Il rito della lavanda dei piediUn giorno carico di calore umano. Nel quale accogliere i doni che il Signore ci ha lasciato in eredità. Una giornata per rinforzare i vincoli che ci uniscono come fratelli nella fede. Questo il messaggio che ieri sera il direttore dell’ufficio diocesano per la Pastorale della salute, don Giorgio Occhipinti, ha voluto trasmettere all’assemblea nel riproporre il rito della lavanda dei piedi.

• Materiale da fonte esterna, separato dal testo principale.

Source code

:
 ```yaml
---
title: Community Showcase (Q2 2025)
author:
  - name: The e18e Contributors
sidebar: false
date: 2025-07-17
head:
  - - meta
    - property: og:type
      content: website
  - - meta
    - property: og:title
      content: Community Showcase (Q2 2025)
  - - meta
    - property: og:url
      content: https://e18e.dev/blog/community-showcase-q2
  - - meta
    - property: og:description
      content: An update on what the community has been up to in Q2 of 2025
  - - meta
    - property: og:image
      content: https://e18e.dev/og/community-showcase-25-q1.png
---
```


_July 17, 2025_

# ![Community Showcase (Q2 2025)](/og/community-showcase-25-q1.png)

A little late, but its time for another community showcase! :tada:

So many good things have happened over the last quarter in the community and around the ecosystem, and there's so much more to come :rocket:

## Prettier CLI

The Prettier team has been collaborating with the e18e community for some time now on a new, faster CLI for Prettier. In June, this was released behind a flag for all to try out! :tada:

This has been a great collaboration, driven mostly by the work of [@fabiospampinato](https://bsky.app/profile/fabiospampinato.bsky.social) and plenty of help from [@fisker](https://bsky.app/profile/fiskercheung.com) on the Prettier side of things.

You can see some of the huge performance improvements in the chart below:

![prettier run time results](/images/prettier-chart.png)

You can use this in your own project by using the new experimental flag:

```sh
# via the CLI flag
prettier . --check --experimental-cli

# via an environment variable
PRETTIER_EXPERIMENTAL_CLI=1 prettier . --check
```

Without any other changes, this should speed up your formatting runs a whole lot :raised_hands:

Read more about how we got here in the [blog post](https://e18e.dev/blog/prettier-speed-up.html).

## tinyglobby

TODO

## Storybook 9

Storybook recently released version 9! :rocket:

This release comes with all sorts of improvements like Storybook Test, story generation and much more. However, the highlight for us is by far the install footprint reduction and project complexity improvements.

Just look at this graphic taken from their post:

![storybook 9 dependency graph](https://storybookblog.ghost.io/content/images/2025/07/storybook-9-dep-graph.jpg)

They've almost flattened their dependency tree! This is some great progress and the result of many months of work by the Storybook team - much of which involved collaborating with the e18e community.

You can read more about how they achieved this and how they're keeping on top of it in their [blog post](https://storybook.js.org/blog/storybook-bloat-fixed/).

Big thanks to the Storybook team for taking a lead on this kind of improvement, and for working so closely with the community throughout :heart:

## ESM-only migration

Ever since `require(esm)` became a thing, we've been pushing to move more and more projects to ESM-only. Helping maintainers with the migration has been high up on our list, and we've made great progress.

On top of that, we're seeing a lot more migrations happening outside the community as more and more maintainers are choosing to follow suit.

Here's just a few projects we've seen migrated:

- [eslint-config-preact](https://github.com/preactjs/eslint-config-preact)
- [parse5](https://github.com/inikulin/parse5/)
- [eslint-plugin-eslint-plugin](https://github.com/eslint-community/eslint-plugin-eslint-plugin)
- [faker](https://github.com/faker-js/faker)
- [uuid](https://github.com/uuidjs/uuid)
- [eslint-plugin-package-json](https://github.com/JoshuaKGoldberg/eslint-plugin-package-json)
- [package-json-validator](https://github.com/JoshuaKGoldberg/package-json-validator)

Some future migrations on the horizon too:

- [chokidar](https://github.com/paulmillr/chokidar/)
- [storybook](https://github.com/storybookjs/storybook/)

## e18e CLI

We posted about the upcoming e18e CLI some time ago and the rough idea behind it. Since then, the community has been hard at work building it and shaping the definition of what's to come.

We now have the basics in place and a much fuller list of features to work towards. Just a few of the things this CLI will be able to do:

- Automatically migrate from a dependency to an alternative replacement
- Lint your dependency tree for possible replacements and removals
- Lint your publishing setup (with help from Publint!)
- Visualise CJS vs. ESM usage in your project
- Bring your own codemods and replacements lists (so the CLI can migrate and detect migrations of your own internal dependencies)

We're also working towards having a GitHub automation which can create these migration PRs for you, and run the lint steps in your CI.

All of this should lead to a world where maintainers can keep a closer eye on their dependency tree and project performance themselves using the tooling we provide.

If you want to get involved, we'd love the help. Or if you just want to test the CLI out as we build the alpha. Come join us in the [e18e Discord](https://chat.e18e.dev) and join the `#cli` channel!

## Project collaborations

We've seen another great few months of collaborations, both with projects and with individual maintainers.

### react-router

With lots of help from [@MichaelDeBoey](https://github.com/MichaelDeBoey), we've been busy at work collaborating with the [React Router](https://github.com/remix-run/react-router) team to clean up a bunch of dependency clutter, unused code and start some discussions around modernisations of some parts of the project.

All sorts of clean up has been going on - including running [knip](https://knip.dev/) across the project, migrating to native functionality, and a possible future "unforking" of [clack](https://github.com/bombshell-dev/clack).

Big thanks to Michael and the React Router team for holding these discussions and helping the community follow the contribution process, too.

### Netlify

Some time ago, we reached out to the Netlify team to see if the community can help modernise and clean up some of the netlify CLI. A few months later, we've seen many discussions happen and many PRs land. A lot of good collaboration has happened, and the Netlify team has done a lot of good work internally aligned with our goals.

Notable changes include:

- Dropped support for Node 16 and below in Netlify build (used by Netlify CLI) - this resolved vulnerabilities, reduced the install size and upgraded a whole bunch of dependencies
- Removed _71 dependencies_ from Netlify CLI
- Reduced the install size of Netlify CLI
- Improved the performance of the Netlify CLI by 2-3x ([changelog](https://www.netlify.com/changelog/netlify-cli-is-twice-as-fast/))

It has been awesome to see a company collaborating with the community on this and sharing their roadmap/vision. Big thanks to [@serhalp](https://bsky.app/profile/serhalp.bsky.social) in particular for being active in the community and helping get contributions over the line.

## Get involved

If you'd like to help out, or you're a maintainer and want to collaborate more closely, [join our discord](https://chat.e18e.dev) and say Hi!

Una cerimonia, quella tenutasi nella cappella dell’ospedale Civile di Ragusa, che ha avuto una caratterizzazione speciale perché don Occhipinti, nel celebrare la funzione “In coena domini”, si è rivolto ai medici e agli operatori sanitari, per dimostrare a essi che umiltà e servizio sono le espressioni più concrete del vero amore. Un momento che è stato pienamente dedicato agli ammalati e a chi soffre. “A loro ci siamo rivolti – ha detto il sacerdote prima di effettuare il rito – perché è tempo di annunciare la gioia della Pasqua. La Risurrezione di Gesù è il fondamento della nostra speranza”. La Settimana santa alla cappella dell’ospedale Civile prosegue, intanto, per il Sabato santo. Domani, infatti, dalle 20, la veglia pasquale sarà animata da medici e operatori sanitari. Domenica, invece, la santa messa solenne nella giornata della Santa Pasqua, a partire dalle 10. “Il momento culminante della celebrazione del mistero pasquale di Cristo – chiarisce ancora don Occhipinti – è dato dalla Veglia pasquale nella notte. L’attenzione dei cristiani deve essere riportata al senso di questa “veglia in onore del Signore”. Questa celebrazione avviene quando le tenebre avvolgono la terra per significare il mistero profondo della Pasqua: la Luce prorompe dalle tenebre, la Vita che risorge dall’oscurità della morte. Per noi credenti è la notte del nostro passaggio dalla morte del peccato alla vita nuova della grazia. La Liturgia di Pasqua è impregnata del miracolo della vita. La Risurrezione è la novità. La Risurrezione è anche la nostra risurrezione. Con Cristo anche noi risorgeremo ed entreremo nella luce. Su una tomba è stata posta questa semplice, bellissima iscrizione: “È l’alba”. Cristo è il Signore dell’alba. La Pasqua è l’uomo che indossa “l’abito nuovo”. Pasqua è il momento della scelta tra l’abito vecchio e l’abito nuovo”.